La risposta dell’Unione Europea ai recenti dazi imposti dagli Stati Uniti potrebbe passare anche attraverso una stretta regolamentazione sull’utilizzo dei dati da parte dei grandi gruppi tecnologici americani. A lanciare l’ipotesi è stato il Ministro delle Finanze francese Eric Lombard, in un’intervista rilasciata al quotidiano JDD.
“Abbiamo diversi strumenti a nostra disposizione a livello europeo: regolamentari, fiscali, doganali“, ha dichiarato Lombard nell’intervista. “Ad esempio, possiamo rafforzare determinati requisiti ambientali o regolamentare l’uso dei dati da parte di alcuni operatori digitali“, ha aggiunto il Ministro.
La mossa di Trump, annunciata il 2 aprile, ha introdotto ampi dazi sulle importazioni negli Stati Uniti, inclusi dazi del 20% sui beni provenienti dall’UE, nel tentativo di scuotere il sistema commerciale globale. L’Unione Europea, il principale partner commerciale degli USA, ha promesso una risposta con contromisure, se necessario, che potrebbero includere propri dazi, tasse sui servizi e un focus sulle aziende tecnologiche americane.
Lombard ha precisato che le normative UE consentono anche l’imposizione di tasse su specifiche attività americane, sottolineando che tutte le opzioni rimangono aperte e in fase di discussione. Non sono stati forniti dettagli specifici su come potrebbe essere rafforzata la regolamentazione sull’uso dei dati da parte dei colossi tecnologici. È importante ricordare che la raccolta e l’elaborazione dei dati sono già disciplinate da normative europee di ampia portata come il GDPR.

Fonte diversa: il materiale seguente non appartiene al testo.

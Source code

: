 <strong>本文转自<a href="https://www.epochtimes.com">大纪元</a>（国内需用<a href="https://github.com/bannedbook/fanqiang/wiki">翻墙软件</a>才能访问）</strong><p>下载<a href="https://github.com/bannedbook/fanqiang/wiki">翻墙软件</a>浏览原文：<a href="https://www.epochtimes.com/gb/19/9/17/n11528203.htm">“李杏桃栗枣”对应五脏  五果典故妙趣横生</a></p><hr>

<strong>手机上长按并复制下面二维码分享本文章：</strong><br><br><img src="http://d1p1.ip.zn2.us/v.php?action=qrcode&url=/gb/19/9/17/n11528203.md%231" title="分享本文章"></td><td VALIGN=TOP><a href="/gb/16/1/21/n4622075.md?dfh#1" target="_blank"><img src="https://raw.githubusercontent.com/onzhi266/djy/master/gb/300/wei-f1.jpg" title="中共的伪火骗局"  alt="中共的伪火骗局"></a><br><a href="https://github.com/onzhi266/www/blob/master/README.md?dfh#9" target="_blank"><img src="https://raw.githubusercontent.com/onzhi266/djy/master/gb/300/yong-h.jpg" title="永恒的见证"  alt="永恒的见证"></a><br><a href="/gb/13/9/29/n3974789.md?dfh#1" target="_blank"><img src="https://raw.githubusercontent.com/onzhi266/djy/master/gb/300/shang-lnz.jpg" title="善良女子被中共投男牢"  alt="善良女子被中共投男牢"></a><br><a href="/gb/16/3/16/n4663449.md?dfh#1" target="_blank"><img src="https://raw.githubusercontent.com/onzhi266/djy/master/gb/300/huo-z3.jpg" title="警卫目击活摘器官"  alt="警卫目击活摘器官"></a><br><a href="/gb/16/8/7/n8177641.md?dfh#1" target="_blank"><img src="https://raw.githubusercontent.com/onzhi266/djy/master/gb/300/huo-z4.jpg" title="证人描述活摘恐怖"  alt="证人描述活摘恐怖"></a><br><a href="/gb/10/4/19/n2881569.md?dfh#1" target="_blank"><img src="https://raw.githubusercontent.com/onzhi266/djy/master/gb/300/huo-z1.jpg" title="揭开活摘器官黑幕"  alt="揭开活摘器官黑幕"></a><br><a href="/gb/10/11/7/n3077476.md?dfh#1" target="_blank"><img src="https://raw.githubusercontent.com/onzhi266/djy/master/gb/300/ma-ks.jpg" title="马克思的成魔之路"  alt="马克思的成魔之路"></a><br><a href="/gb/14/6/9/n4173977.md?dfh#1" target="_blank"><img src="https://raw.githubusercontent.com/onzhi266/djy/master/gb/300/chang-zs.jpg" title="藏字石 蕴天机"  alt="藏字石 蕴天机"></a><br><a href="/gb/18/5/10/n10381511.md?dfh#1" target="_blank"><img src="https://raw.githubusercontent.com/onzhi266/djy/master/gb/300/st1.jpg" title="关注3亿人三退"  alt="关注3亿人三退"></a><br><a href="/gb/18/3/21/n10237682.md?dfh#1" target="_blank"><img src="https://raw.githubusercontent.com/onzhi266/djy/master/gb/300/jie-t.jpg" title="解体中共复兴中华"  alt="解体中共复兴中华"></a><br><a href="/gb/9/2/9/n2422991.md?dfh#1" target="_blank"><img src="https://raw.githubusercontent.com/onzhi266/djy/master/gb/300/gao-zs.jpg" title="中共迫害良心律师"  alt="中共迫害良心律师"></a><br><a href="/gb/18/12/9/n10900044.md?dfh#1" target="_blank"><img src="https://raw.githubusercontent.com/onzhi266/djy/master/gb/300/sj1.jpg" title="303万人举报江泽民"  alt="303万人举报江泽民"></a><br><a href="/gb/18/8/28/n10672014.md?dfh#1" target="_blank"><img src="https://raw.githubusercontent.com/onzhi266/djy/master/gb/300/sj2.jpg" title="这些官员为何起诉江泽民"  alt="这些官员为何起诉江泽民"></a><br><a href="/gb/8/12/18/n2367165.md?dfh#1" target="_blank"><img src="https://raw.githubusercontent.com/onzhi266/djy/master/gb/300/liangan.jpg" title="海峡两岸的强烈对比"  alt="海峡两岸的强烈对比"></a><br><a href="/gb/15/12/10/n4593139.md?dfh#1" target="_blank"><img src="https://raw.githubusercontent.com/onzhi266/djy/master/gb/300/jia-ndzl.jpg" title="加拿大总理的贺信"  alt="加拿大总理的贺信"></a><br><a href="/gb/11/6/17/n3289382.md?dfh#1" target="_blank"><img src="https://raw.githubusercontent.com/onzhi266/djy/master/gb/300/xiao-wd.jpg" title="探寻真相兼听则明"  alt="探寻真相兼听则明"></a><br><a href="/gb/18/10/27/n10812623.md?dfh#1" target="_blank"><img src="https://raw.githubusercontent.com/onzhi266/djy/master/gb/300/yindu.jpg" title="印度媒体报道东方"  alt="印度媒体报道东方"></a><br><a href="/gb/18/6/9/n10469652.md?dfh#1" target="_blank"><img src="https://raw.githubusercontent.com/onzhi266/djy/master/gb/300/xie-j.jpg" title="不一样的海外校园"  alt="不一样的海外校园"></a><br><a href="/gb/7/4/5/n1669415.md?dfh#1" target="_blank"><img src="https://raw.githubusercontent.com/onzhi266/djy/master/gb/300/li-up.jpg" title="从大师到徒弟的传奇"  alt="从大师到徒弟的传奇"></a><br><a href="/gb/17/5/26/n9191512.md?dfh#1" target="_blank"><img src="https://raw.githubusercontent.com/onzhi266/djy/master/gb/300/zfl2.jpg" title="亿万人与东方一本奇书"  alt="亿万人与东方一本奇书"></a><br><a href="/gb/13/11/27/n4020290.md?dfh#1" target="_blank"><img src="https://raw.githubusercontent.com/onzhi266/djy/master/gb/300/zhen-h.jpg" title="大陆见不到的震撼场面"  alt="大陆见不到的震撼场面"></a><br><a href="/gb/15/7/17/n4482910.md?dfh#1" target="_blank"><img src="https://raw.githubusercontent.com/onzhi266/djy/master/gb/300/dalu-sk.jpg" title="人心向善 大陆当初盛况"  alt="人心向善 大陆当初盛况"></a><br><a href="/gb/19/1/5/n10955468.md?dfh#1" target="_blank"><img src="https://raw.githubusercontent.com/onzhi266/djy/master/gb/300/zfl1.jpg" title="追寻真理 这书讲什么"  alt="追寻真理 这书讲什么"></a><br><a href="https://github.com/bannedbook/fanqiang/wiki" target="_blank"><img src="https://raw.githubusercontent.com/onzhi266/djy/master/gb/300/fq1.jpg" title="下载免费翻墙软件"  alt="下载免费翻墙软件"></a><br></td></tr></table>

La reazione europea ai dazi statunitensi dovrebbe “inevitabilmente” avere “conseguenze” sia per le aziende del continente che per quelle americane, ha affermato Lombard. “Non si tratta di tassare tutte le importazioni americane, sarebbe controproducente, penalizzando la nostra economia tanto quanto la loro“, ha spiegato al giornale. “Quindi andremo a colpire determinati segmenti industriali, in modo preciso“.
Nonostante la tensione, Lombard ha voluto sottolineare che vede ancora la possibilità di una revoca dei dazi attraverso negoziati. “Se raggiungessimo un accordo equilibrato entro un lasso di tempo ragionevole, sarebbe un fattore di fiducia” per le imprese e le famiglie francesi, ha concluso.
La prospettiva di una regolamentazione più stringente sull’uso dei dati da parte delle Big Tech americane apre un nuovo fronte nella potenziale disputa commerciale transatlantica, con implicazioni significative per il settore digitale e per le relazioni economiche tra le sponde dell’Atlantico.